Data shown -
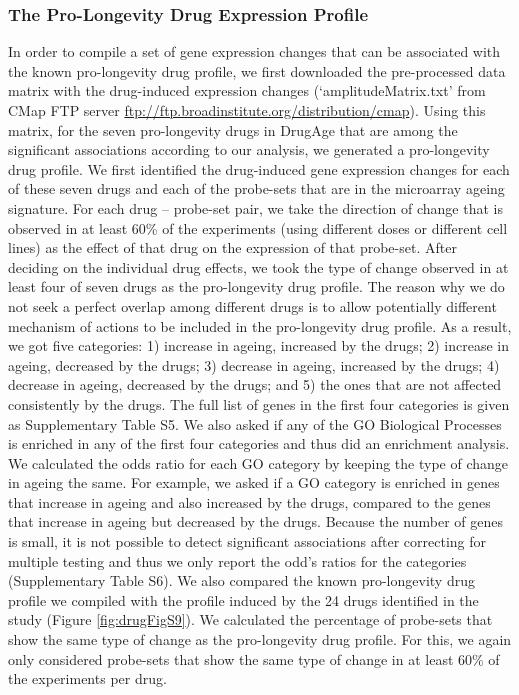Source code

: \documentclass[12pt,twoside]{unicam}
\begin{document}
\hypertarget{drugProExpProf}{%
\subsubsection{The Pro-Longevity Drug Expression Profile}\label{drugProExpProf}}

In order to compile a set of gene expression changes that can be associated with the known pro-longevity drug profile, we first downloaded the pre-processed data matrix with the drug-induced expression changes (`amplitudeMatrix.txt' from CMap FTP server \url{ftp://ftp.broadinstitute.org/distribution/cmap}). Using this matrix, for the seven pro-longevity drugs in DrugAge that are among the significant associations according to our analysis, we generated a pro-longevity drug profile. We first identified the drug-induced gene expression changes for each of these seven drugs and each of the probe-sets that are in the microarray ageing signature. For each drug -- probe-set pair, we take the direction of change that is observed in at least 60\% of the experiments (using different doses or different cell lines) as the effect of that drug on the expression of that probe-set. After deciding on the individual drug effects, we took the type of change observed in at least four of seven drugs as the pro-longevity drug profile. The reason why we do not seek a perfect overlap among different drugs is to allow potentially different mechanism of actions to be included in the pro-longevity drug profile. As a result, we got five categories: 1) increase in ageing, increased by the drugs; 2) increase in ageing, decreased by the drugs; 3) decrease in ageing, increased by the drugs; 4) decrease in ageing, decreased by the drugs; and 5) the ones that are not affected consistently by the drugs. The full list of genes in the first four categories is given as Supplementary Table S5. We also asked if any of the GO Biological Processes is enriched in any of the first four categories and thus did an enrichment analysis. We calculated the odds ratio for each GO category by keeping the type of change in ageing the same. For example, we asked if a GO category is enriched in genes that increase in ageing and also increased by the drugs, compared to the genes that increase in ageing but decreased by the drugs. Because the number of genes is small, it is not possible to detect significant associations after correcting for multiple testing and thus we only report the odd's ratios for the categories (Supplementary Table S6). We also compared the known pro-longevity drug profile we compiled with the profile induced by the 24 drugs identified in the study (Figure \ref{fig:drugFigS9}). We calculated the percentage of probe-sets that show the same type of change as the pro-longevity drug profile. For this, we again only considered probe-sets that show the same type of change in at least 60\% of the experiments per drug.
\end{document}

Goal of the exercise -
The reply must contain every entry above, exactly as written, and none of the pictures.

Expected answer -
Source code

: \documentclass[12pt,twoside]{unicam}
\begin{document}
\hypertarget{drugProExpProf}{%
\subsubsection{The Pro-Longevity Drug Expression Profile}\label{drugProExpProf}}

In order to compile a set of gene expression changes that can be associated with the known pro-longevity drug profile, we first downloaded the pre-processed data matrix with the drug-induced expression changes (`amplitudeMatrix.txt' from CMap FTP server \url{ftp://ftp.broadinstitute.org/distribution/cmap}). Using this matrix, for the seven pro-longevity drugs in DrugAge that are among the significant associations according to our analysis, we generated a pro-longevity drug profile. We first identified the drug-induced gene expression changes for each of these seven drugs and each of the probe-sets that are in the microarray ageing signature. For each drug -- probe-set pair, we take the direction of change that is observed in at least 60\% of the experiments (using different doses or different cell lines) as the effect of that drug on the expression of that probe-set. After deciding on the individual drug effects, we took the type of change observed in at least four of seven drugs as the pro-longevity drug profile. The reason why we do not seek a perfect overlap among different drugs is to allow potentially different mechanism of actions to be included in the pro-longevity drug profile. As a result, we got five categories: 1) increase in ageing, increased by the drugs; 2) increase in ageing, decreased by the drugs; 3) decrease in ageing, increased by the drugs; 4) decrease in ageing, decreased by the drugs; and 5) the ones that are not affected consistently by the drugs. The full list of genes in the first four categories is given as Supplementary Table S5. We also asked if any of the GO Biological Processes is enriched in any of the first four categories and thus did an enrichment analysis. We calculated the odds ratio for each GO category by keeping the type of change in ageing the same. For example, we asked if a GO category is enriched in genes that increase in ageing and also increased by the drugs, compared to the genes that increase in ageing but decreased by the drugs. Because the number of genes is small, it is not possible to detect significant associations after correcting for multiple testing and thus we only report the odd's ratios for the categories (Supplementary Table S6). We also compared the known pro-longevity drug profile we compiled with the profile induced by the 24 drugs identified in the study (Figure \ref{fig:drugFigS9}). We calculated the percentage of probe-sets that show the same type of change as the pro-longevity drug profile. For this, we again only considered probe-sets that show the same type of change in at least 60\% of the experiments per drug.
\end{document}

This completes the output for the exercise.